Entries taken from a collection
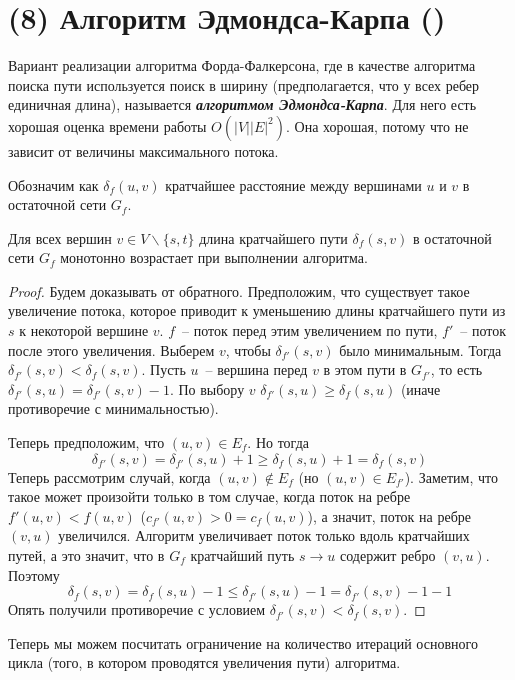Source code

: \let\bf\bfseries
\let\it\itshape
\section{(8) Алгоритм Эдмондса-Карпа (\groth)}\label{edmonds_karp}
Вариант реализации алгоритма Форда-Фалкерсона, где в качестве алгоритма поиска пути используется поиск в ширину (предполагается, что у всех ребер единичная длина), называется {\bf\it алгоритмом Эдмондса-Карпа}. Для него есть хорошая оценка времени работы $O(|V||E|^2)$. Она хорошая, потому что не зависит от величины максимального потока.

Обозначим как $\delta_f(u,v)$ кратчайшее расстояние между вершинами $u$ и $v$ в остаточной сети $G_f$.
\begin{lemma}\label{someshit5}
	Для всех вершин $v\in V\smallsetminus\{s,t\}$ длина кратчайшего пути $\delta_f(s,v)$ в остаточной сети $G_f$ монотонно возрастает при выполнении алгоритма.
\end{lemma}
\begin{proof}
	Будем доказывать от обратного. Предположим, что существует такое увеличение потока, которое приводит к уменьшению длины кратчайшего пути из $s$ к некоторой вершине $v$. $f$~-- поток перед этим увеличением по пути, $f'$~-- поток после этого увеличения. Выберем $v$, чтобы $\delta_{f'}(s,v)$ было минимальным. Тогда $\delta_{f'}(s,v)<\delta_f(s,v)$. Пусть $u$~-- вершина перед $v$ в этом пути в $G_{f'}$, то есть $\delta_{f'}(s,u)=\delta_{f'}(s,v)-1$. По выбору $v$ $\delta_{f'}(s,u)\ge\delta_f(s,u)$ (иначе противоречие с минимальностью). 
	
	Теперь предположим, что $(u,v)\in E_f$. Но тогда $$\delta_{f'}(s,v)=\delta_{f'}(s,u)+1\ge\delta_f(s,u)+1=\delta_f(s,v)$$
	Теперь рассмотрим случай, когда $(u,v)\not\in E_f$ (но $(u,v)\in E_{f'}$). Заметим, что такое может произойти только в том случае, когда поток на ребре $f'(u,v)<f(u,v)$ ($c_{f'}(u,v)>0=c_f(u,v)$), а значит, поток на ребре $(v,u)$ увеличился. Алгоритм увеличивает поток только вдоль кратчайших путей, а это значит, что в $G_f$ кратчайший путь $s\to u$ содержит ребро $(v,u)$. Поэтому $$\delta_f(s,v)=\delta_f(s,u)-1\le\delta_{f'}(s,u)-1=\delta_{f'}(s,v)-1-1$$
	Опять получили противоречие с условием $\delta_{f'}(s,v)<\delta_f(s,v)$.
\end{proof}

Теперь мы можем посчитать ограничение на количество итераций основного цикла (того, в котором проводятся увеличения пути) алгоритма.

▶ [EXERCISE DETAILS]: Each record is to be copied word for word, with no images carried over.

▶ [SOLUTION BELOW]:
Source code

: \let\bf\bfseries
\let\it\itshape
\section{(8) Алгоритм Эдмондса-Карпа (\groth)}\label{edmonds_karp}
Вариант реализации алгоритма Форда-Фалкерсона, где в качестве алгоритма поиска пути используется поиск в ширину (предполагается, что у всех ребер единичная длина), называется {\bf\it алгоритмом Эдмондса-Карпа}. Для него есть хорошая оценка времени работы $O(|V||E|^2)$. Она хорошая, потому что не зависит от величины максимального потока.

Обозначим как $\delta_f(u,v)$ кратчайшее расстояние между вершинами $u$ и $v$ в остаточной сети $G_f$.
\begin{lemma}\label{someshit5}
	Для всех вершин $v\in V\smallsetminus\{s,t\}$ длина кратчайшего пути $\delta_f(s,v)$ в остаточной сети $G_f$ монотонно возрастает при выполнении алгоритма.
\end{lemma}
\begin{proof}
	Будем доказывать от обратного. Предположим, что существует такое увеличение потока, которое приводит к уменьшению длины кратчайшего пути из $s$ к некоторой вершине $v$. $f$~-- поток перед этим увеличением по пути, $f'$~-- поток после этого увеличения. Выберем $v$, чтобы $\delta_{f'}(s,v)$ было минимальным. Тогда $\delta_{f'}(s,v)<\delta_f(s,v)$. Пусть $u$~-- вершина перед $v$ в этом пути в $G_{f'}$, то есть $\delta_{f'}(s,u)=\delta_{f'}(s,v)-1$. По выбору $v$ $\delta_{f'}(s,u)\ge\delta_f(s,u)$ (иначе противоречие с минимальностью). 
	
	Теперь предположим, что $(u,v)\in E_f$. Но тогда $$\delta_{f'}(s,v)=\delta_{f'}(s,u)+1\ge\delta_f(s,u)+1=\delta_f(s,v)$$
	Теперь рассмотрим случай, когда $(u,v)\not\in E_f$ (но $(u,v)\in E_{f'}$). Заметим, что такое может произойти только в том случае, когда поток на ребре $f'(u,v)<f(u,v)$ ($c_{f'}(u,v)>0=c_f(u,v)$), а значит, поток на ребре $(v,u)$ увеличился. Алгоритм увеличивает поток только вдоль кратчайших путей, а это значит, что в $G_f$ кратчайший путь $s\to u$ содержит ребро $(v,u)$. Поэтому $$\delta_f(s,v)=\delta_f(s,u)-1\le\delta_{f'}(s,u)-1=\delta_{f'}(s,v)-1-1$$
	Опять получили противоречие с условием $\delta_{f'}(s,v)<\delta_f(s,v)$.
\end{proof}

Теперь мы можем посчитать ограничение на количество итераций основного цикла (того, в котором проводятся увеличения пути) алгоритма.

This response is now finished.